AIM OF THE TASK:
Where an entry below contains an image, skip the image and copy the rest exactly.

★ ★ ★

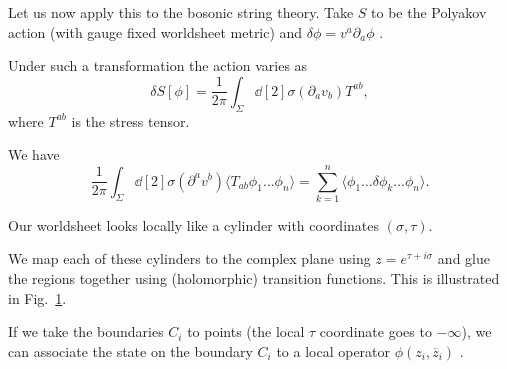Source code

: 
Let us now apply this to the bosonic string theory.
Take $S$ to be the Polyakov action (with gauge fixed worldsheet metric) and $\delta \phi= v^{a} \partial_{a} \phi$ .
\begin{exercise}
  Under such a transformation the action varies as
  \begin{equation}
    \delta S[\phi] = \frac{1}{2\pi} \int_{\Sigma} \dd[2]{\sigma} (\partial_a v_b) T^{ab},
  \end{equation}
  where $T^{ab}$ is the stress tensor.
\end{exercise}
We have
\begin{equation}
  \frac{1}{2\pi} \int_{\Sigma} \dd[2]{\sigma} (\partial^{a} v^{b}) \langle T_{ab} \phi_1 \dots \phi_n \rangle = \sum_{k=1}^{n} \langle \phi_1 \dots \delta \phi_k \dots \phi_n \rangle.
\end{equation}

Our worldsheet looks locally like a cylinder with coordinates $(\sigma, \tau)$.
\begin{figure}[tbhp]
  \centering
  \def\svgwidth{0.8\columnwidth}
  
  \caption{}
  \label{fig:l12f1}
\end{figure}
We map each of these cylinders to the complex plane using $z = e^{\tau +i \sigma}$  and glue the regions together using (holomorphic) transition functions. This is illustrated in Fig.~\ref{fig:l12f1}.

If we take the boundaries $C_i$ to points  (the local $\tau$ coordinate goes to $-\infty$), we can associate the state on the boundary $C_i$ to a local operator  $\phi(z_i, \overline{z}{}_i)$ .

★ ★ ★

SOLUTION TO THIS TASK:
Source code

: 
Let us now apply this to the bosonic string theory.
Take $S$ to be the Polyakov action (with gauge fixed worldsheet metric) and $\delta \phi= v^{a} \partial_{a} \phi$ .
\begin{exercise}
  Under such a transformation the action varies as
  \begin{equation}
    \delta S[\phi] = \frac{1}{2\pi} \int_{\Sigma} \dd[2]{\sigma} (\partial_a v_b) T^{ab},
  \end{equation}
  where $T^{ab}$ is the stress tensor.
\end{exercise}
We have
\begin{equation}
  \frac{1}{2\pi} \int_{\Sigma} \dd[2]{\sigma} (\partial^{a} v^{b}) \langle T_{ab} \phi_1 \dots \phi_n \rangle = \sum_{k=1}^{n} \langle \phi_1 \dots \delta \phi_k \dots \phi_n \rangle.
\end{equation}

Our worldsheet looks locally like a cylinder with coordinates $(\sigma, \tau)$.
\begin{figure}[tbhp]
  \centering
  \def\svgwidth{0.8\columnwidth}
  
  \caption{}
  \label{fig:l12f1}
\end{figure}
We map each of these cylinders to the complex plane using $z = e^{\tau +i \sigma}$  and glue the regions together using (holomorphic) transition functions. This is illustrated in Fig.~\ref{fig:l12f1}.

If we take the boundaries $C_i$ to points  (the local $\tau$ coordinate goes to $-\infty$), we can associate the state on the boundary $C_i$ to a local operator  $\phi(z_i, \overline{z}{}_i)$ .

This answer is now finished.